**Dataset entries**:
------------------------------------------------

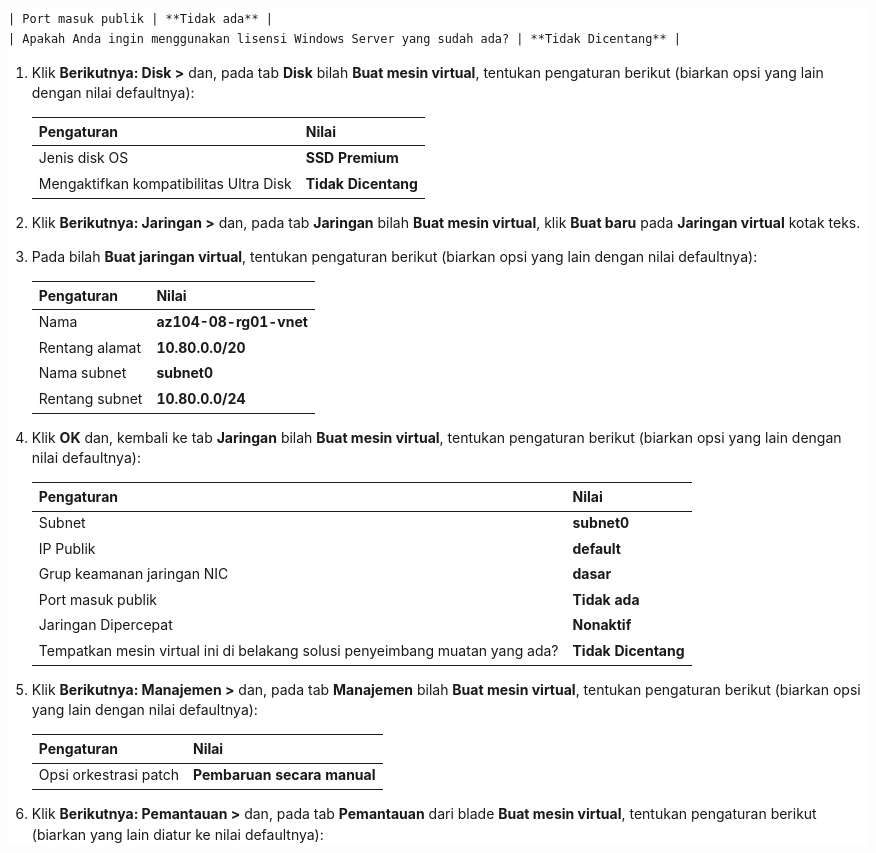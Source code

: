     | Port masuk publik | **Tidak ada** |
    | Apakah Anda ingin menggunakan lisensi Windows Server yang sudah ada? | **Tidak Dicentang** |

1. Klik **Berikutnya: Disk >** dan, pada tab **Disk** bilah **Buat mesin virtual**, tentukan pengaturan berikut (biarkan opsi yang lain dengan nilai defaultnya):

    | Pengaturan | Nilai |
    | --- | --- |
    | Jenis disk OS | **SSD Premium** |
    | Mengaktifkan kompatibilitas Ultra Disk | **Tidak Dicentang** |

1. Klik **Berikutnya: Jaringan >** dan, pada tab **Jaringan** bilah **Buat mesin virtual**, klik **Buat baru** pada **Jaringan virtual** kotak teks.

1. Pada bilah **Buat jaringan virtual**, tentukan pengaturan berikut (biarkan opsi yang lain dengan nilai defaultnya):

    | Pengaturan | Nilai |
    | --- | --- |
    | Nama | **az104-08-rg01-vnet** |
    | Rentang alamat | **10.80.0.0/20** |
    | Nama subnet | **subnet0** |
    | Rentang subnet | **10.80.0.0/24** |

1. Klik **OK** dan, kembali ke tab **Jaringan** bilah **Buat mesin virtual**, tentukan pengaturan berikut (biarkan opsi yang lain dengan nilai defaultnya):

    | Pengaturan | Nilai |
    | --- | --- |
    | Subnet | **subnet0** |
    | IP Publik | **default** |
    | Grup keamanan jaringan NIC | **dasar** |
    | Port masuk publik | **Tidak ada** |
    | Jaringan Dipercepat | **Nonaktif**
    | Tempatkan mesin virtual ini di belakang solusi penyeimbang muatan yang ada? | **Tidak Dicentang** |

1. Klik **Berikutnya: Manajemen >** dan, pada tab **Manajemen** bilah **Buat mesin virtual**, tentukan pengaturan berikut (biarkan opsi yang lain dengan nilai defaultnya):

    | Pengaturan | Nilai |
    | --- | --- |
    | Opsi orkestrasi patch | **Pembaruan secara manual** |  

1. Klik **Berikutnya: Pemantauan >** dan, pada tab **Pemantauan** dari blade **Buat mesin virtual**, tentukan pengaturan berikut (biarkan yang lain diatur ke nilai defaultnya):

------------------------------------------------

**EXERCISE DETAILS**:
Set down, from the entries above, exactly the lines from the one with "1. Klik **Berikutnya: Disk" up to and including the one with "Publik | **default** |", and no other lines.

**TASK RESULT**:
1. Klik **Berikutnya: Disk >** dan, pada tab **Disk** bilah **Buat mesin virtual**, tentukan pengaturan berikut (biarkan opsi yang lain dengan nilai defaultnya):

    | Pengaturan | Nilai |
    | --- | --- |
    | Jenis disk OS | **SSD Premium** |
    | Mengaktifkan kompatibilitas Ultra Disk | **Tidak Dicentang** |

1. Klik **Berikutnya: Jaringan >** dan, pada tab **Jaringan** bilah **Buat mesin virtual**, klik **Buat baru** pada **Jaringan virtual** kotak teks.

1. Pada bilah **Buat jaringan virtual**, tentukan pengaturan berikut (biarkan opsi yang lain dengan nilai defaultnya):

    | Pengaturan | Nilai |
    | --- | --- |
    | Nama | **az104-08-rg01-vnet** |
    | Rentang alamat | **10.80.0.0/20** |
    | Nama subnet | **subnet0** |
    | Rentang subnet | **10.80.0.0/24** |

1. Klik **OK** dan, kembali ke tab **Jaringan** bilah **Buat mesin virtual**, tentukan pengaturan berikut (biarkan opsi yang lain dengan nilai defaultnya):

    | Pengaturan | Nilai |
    | --- | --- |
    | Subnet | **subnet0** |
    | IP Publik | **default** |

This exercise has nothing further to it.